Impeachment proceedings are underway, but Blagojevich is holding on to power and claiming he did nothing wrong. He even named Obama's replacement on Wednesday, though his lawyer Ed Genson said less than two weeks earlier that he would not do so.

"It's almost as if he's disconnected from reality," said Philip Molfese, Chicago political consultant and president of Grainger Terry, Inc. "He's very defiant, and his own allies have sort of run for the hills."

Worst Political Leak: McCain Camp Turns on Palin

Signs of disunity in the McCain camp started to accelerate after Politico.com published a report saying the Republican National Committee had spent more than $150,000 to clothe and accessorize Palin and her family after McCain picked to her to be his running mate.
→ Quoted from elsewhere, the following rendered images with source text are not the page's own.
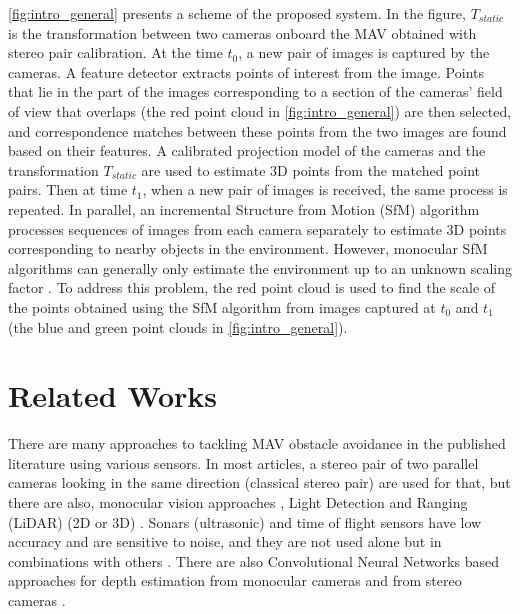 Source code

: \autoref{fig:intro_general} presents a scheme of the proposed system.
In the figure, $T_{static}$ is the transformation between two cameras onboard the MAV obtained with stereo pair calibration. 
At the time $t_0$, a new pair of images is captured by the cameras.
A feature detector extracts points of interest from the image.
Points that lie in the part of the images corresponding to a section of the cameras' field of view that overlaps (the red point cloud in \autoref{fig:intro_general}) are then selected, and correspondence matches between these points from the two images are found based on their features.
A calibrated projection model of the cameras and the transformation $T_{static}$ are used to estimate 3D points from the matched point pairs.
Then at time $t_1$, when a new pair of images is received, the same process is repeated. 
In parallel, an incremental Structure from Motion (SfM) algorithm processes sequences of images from each camera separately to estimate 3D points corresponding to nearby objects in the environment. However, monocular SfM algorithms can generally only estimate the environment up to an unknown scaling factor \cite{SfM}. To address this problem, the red point cloud is used to find the scale of the points obtained using the SfM algorithm from images captured at $t_0$ and $t_1$ (the blue and green point clouds in \autoref{fig:intro_general}).

\section{Related Works}

There are many approaches to tackling MAV obstacle avoidance in the published literature using various sensors.
In most articles, a stereo pair of two parallel cameras looking in the same direction (classical stereo pair) \cite{Lin2021,Ruf2018,Oleinikova2015,Back2020} are used for that, but there are also, monocular vision approaches \cite{Mejias2010,Zhang2019,Bills2011}, Light Detection and Ranging (LiDAR) (2D or 3D) \cite{Ramasamy2016}.
Sonars (ultrasonic) and time of flight sensors have low accuracy and are sensitive to noise, and they are not used alone but in combinations with others \cite{Gageik2015,Nor2017}. 
There are also Convolutional Neural Networks based approaches for depth estimation from monocular cameras \cite{Zhang2019,Yu2013, Park2020} and from stereo cameras \cite{Back2020}.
The article was followed by claims from within the McCain camp that Palin was a "diva" and a "whack job" and was "going rogue." Newsweek quoted one aide describing the wardrobe spree as "Wasilla hillbillies looting Neiman Marcus from coast to coast."

The recriminations lasted up to and through Election Day, and they are given partial credit for the losing campaign. Aides also told FOX News that officials had serious doubts about Palin's preparedness, in part because she supposedly did not realize that Africa was a continent and not a country, and that she could not name the three nations that had signed the North American Free Trade Agreement.

Hull called the leaks, which Palin brushed off, the mark of a "circular firing squad." He said they "signaled a sense of disunity within the campaign and a certain sense of either disloyalty ... or a lack of respect for the campaign."

Best Political Photo Op: Big Three CEOs in Hybrids

The heads of the Big Three automakers were blasted after they flew to Washington in private jets in November to request billions of dollars in taxpayer bailouts at congressional hearings.

So during the next round of appeals, the CEOs wanted lawmakers on Capitol Hill to know they had learned their lesson. What followed was one of the most drawn-out photo ops of the year, as the heads of General Motors, Chrysler and Ford drove fuel-efficient company cars from Detroit to the nation's capital.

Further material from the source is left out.